··· Extracted data ···

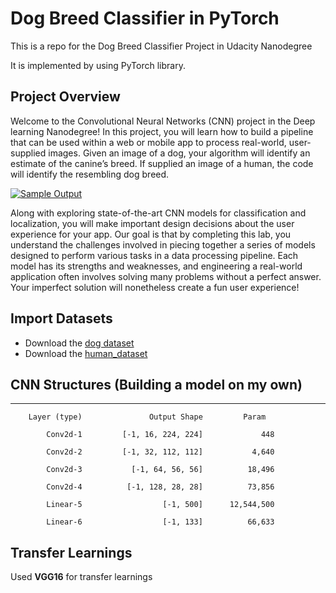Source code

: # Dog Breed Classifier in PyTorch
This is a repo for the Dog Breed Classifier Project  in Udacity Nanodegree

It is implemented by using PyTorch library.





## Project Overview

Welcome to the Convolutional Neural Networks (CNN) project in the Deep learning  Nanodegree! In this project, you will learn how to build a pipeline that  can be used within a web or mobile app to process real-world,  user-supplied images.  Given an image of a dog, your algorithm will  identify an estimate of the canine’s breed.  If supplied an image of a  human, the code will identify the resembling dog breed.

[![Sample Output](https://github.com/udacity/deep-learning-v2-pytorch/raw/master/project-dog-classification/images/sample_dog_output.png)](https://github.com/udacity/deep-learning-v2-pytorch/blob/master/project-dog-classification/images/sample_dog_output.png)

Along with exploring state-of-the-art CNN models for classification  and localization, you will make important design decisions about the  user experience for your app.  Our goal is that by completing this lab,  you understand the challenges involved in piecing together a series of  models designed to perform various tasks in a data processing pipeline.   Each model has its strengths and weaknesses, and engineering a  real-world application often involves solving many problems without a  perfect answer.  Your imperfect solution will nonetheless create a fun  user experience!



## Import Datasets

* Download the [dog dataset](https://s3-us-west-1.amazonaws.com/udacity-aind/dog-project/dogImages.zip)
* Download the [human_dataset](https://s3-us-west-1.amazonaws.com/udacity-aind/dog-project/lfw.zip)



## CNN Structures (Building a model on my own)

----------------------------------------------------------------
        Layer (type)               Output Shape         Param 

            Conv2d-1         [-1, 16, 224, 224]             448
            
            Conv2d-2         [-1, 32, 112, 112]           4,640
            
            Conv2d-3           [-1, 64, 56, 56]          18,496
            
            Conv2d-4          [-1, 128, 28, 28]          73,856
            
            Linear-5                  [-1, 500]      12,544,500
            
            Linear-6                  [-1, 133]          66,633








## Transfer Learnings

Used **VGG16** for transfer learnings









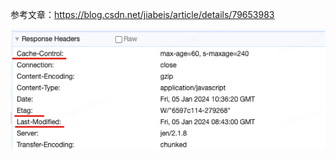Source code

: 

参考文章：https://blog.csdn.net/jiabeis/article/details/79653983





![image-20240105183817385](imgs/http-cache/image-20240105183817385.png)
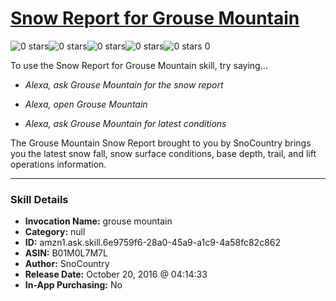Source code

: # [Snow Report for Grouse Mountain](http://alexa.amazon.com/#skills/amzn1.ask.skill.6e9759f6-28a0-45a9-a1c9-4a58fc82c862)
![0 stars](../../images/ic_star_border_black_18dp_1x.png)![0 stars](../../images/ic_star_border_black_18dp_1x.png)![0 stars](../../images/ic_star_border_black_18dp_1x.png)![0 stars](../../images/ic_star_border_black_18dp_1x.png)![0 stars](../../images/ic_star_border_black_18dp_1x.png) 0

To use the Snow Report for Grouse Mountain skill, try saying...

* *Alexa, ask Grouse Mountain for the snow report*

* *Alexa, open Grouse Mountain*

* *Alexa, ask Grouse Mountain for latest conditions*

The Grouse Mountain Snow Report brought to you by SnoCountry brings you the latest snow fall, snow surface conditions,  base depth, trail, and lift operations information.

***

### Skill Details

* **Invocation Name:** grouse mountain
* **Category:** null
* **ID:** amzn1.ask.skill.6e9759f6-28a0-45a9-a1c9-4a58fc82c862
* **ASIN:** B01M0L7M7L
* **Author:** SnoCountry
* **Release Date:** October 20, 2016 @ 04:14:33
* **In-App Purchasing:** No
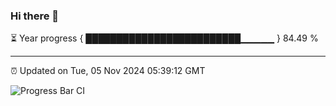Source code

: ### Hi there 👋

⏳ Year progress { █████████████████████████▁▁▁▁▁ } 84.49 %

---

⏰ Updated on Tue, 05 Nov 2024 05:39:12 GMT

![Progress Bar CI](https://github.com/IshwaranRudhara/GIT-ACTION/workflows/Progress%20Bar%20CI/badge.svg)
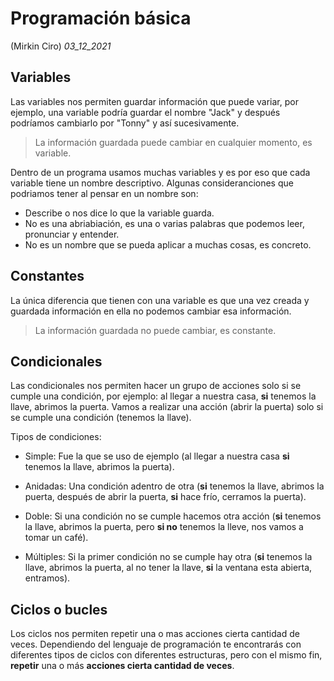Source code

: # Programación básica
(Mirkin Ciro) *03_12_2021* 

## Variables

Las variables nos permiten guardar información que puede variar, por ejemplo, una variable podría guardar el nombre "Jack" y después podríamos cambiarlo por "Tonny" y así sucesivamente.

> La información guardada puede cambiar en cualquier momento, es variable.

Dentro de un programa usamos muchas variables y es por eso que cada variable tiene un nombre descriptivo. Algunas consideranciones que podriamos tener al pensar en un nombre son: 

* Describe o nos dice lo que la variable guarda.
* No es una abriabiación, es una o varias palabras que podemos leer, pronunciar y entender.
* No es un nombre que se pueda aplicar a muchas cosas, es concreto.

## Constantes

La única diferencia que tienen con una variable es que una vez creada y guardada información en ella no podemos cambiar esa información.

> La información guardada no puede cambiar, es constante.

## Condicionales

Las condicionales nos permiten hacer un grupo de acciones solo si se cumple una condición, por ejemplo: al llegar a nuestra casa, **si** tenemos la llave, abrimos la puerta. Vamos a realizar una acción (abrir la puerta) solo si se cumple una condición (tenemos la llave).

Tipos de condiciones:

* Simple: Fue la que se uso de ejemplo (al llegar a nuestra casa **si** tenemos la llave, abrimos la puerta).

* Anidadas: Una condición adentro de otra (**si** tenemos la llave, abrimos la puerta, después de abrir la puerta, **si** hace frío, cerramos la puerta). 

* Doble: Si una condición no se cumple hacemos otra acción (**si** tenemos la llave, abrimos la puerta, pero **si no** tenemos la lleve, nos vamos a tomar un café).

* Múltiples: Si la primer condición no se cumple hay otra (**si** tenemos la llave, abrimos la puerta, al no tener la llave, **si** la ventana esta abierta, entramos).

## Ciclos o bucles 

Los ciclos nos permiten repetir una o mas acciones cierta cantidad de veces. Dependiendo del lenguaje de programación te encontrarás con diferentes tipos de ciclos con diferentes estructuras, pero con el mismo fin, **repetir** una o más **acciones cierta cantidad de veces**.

···

Assignment: Copy every line from the material in which the word "información" can be found.

Expected output:
Las variables nos permiten guardar información que puede variar, por ejemplo, una variable podría guardar el nombre "Jack" y después podríamos cambiarlo por "Tonny" y así sucesivamente.
> La información guardada puede cambiar en cualquier momento, es variable.
La única diferencia que tienen con una variable es que una vez creada y guardada información en ella no podemos cambiar esa información.
> La información guardada no puede cambiar, es constante.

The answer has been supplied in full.